KIPP DFW middle school students defeated the adult team during the second annual “Are You Smater Than a KIPPster?” April 30. KIPP Academy

The Dallas Examiner

“Are You Smarter Than a KIPPster?” gave local and regional celebrities a second chance to test their knowledge against middle school students from KIPP DFW’s college preparatory school.

The event featured education-based trivia questions on math, science, history and popular culture and is based on the quiz bowl style game of the popular television game show, Are You Smarter Than a 5th Grader.

Local celebrities included Dallas County Judge Clay Jenkins, Pastor Bryan Carter, the Honorable Florence Shapiro, the Honorable Pauline Medrano, Lucy Wrobel, philanthropist and DJ, and included advertising executive and comedian Chris Smith, who emceed the event.

Held on April 30, the students defeated the adults by a score of 92-68.

The challenge was a KIPP’s second annual fundraising event held at the Frontiers of Flight Museum. The event raised $504,525 towards KIPP DFW’s $23 million expansion campaign to grow to 10 campuses by 2020.

Quinton Vance, executive director of KIPP DFW, explained the fundraiser’s goals.

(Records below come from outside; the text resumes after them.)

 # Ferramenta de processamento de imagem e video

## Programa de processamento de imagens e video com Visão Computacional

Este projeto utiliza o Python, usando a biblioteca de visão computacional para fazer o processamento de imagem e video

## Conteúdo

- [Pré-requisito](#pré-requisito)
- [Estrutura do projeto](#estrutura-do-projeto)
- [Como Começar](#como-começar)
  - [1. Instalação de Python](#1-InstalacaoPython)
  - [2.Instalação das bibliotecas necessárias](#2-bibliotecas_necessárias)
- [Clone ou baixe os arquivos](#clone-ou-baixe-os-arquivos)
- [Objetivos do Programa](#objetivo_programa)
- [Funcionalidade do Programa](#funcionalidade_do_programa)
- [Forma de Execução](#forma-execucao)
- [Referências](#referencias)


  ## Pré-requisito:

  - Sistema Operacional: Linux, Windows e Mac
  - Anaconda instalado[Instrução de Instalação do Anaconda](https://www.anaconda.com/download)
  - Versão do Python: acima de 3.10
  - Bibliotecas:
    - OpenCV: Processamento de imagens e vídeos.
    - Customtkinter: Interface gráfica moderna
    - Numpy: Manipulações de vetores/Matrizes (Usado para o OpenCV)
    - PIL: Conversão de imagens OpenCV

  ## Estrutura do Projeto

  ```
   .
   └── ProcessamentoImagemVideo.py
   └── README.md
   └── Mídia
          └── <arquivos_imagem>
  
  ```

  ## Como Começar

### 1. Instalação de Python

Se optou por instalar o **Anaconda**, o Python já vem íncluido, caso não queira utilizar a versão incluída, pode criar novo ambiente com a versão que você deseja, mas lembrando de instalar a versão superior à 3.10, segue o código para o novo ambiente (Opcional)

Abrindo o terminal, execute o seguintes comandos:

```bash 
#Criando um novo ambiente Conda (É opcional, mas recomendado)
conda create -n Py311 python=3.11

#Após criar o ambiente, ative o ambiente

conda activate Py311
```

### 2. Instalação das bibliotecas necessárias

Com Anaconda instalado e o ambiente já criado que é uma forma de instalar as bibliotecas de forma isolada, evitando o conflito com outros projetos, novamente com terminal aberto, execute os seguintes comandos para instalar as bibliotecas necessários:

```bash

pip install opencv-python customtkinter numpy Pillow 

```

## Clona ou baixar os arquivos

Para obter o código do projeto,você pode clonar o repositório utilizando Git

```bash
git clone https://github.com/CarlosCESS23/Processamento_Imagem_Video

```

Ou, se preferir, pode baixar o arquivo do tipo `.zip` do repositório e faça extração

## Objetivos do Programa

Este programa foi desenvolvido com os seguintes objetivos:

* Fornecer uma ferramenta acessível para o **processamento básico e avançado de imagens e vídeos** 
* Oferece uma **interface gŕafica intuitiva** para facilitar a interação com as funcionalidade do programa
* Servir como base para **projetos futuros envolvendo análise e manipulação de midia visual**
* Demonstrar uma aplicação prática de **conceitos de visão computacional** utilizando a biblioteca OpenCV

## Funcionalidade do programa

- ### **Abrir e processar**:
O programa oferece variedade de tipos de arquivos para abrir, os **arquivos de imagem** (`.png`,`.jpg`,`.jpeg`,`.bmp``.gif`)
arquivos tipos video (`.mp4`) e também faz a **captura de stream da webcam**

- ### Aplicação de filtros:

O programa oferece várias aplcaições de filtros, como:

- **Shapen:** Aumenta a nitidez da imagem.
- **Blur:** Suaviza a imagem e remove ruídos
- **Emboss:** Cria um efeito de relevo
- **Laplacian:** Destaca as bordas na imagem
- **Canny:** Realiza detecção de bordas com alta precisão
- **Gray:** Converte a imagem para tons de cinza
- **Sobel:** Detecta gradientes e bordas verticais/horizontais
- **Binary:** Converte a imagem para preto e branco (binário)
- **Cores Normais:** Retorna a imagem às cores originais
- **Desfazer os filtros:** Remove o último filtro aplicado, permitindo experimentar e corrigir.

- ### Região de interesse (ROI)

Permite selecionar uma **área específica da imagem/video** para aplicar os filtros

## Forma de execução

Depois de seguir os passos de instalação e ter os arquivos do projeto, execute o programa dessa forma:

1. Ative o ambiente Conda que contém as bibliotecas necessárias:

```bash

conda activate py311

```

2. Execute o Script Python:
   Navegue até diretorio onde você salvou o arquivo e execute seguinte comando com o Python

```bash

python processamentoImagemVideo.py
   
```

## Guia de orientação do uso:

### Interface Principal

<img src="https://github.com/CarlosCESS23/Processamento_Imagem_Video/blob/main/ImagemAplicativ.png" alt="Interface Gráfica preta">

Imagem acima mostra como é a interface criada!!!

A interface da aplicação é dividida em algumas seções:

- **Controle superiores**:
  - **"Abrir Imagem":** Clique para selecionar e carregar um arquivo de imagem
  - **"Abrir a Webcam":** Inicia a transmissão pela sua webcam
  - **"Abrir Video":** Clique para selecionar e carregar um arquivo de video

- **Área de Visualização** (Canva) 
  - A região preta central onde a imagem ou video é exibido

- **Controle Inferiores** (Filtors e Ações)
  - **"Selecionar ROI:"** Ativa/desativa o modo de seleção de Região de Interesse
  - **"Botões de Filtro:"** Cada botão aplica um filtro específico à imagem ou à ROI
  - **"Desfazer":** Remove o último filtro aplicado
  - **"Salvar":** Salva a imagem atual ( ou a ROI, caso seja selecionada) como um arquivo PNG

“KIPP DFW is a public charter school that provides an alternative choice for families within the community who are traditionally underrepresented resource communities to have access to a high-quality college focused education,” Vance said. “Part of our challenge as a charter organization is raising awareness for the need of high-quality public school seats in the city of Dallas as well as raising the funds to grow to serve more and more kids within Southern Dallas which is where we are growing. We have a goal of serving 5,000 kids and 10 schools by 2020. So this event is an opportunity for us to build awareness and support for our students and the schools that we hope to build to serve them as well as towards a high-quality future.”

Vance said KIPP DFW plans to open two new additional schools by this summer. Currently, the school operates one middle school and one elementary school.

“By providing a high-quality education, we provide students the opportunity to make the most out of their lives,” Vance said.

KIPP DFW Board Chair Peter Brodsky explained how the school has impacted students.

“KIPP DFW has impacted a lot of people’s lives because we have about 800 students right now that are in really excellent schools that are setting them in paths to go through college,” Brodsky said. “What we are really all about is giving kids the opportunity to ultimately live a choice-filled life and that starts with a great fundamental education. So we feel that by providing them the opportunity to fulfill their best potential we are changing lives.”

Shay Richardson, a pre-K teacher for KIPP Destiny, said she wanted to work for the school for the experience.

“I have worked with children for over 12 years and once I received my bachelor’s degree it was just an opportunity,” Richardson said. “The school is different because the ratio of children is low and it is a different fundamental learning environment and is a great learning experience for me as well with the children. The classrooms are not really overcrowded and the children are really nice and great to work with.”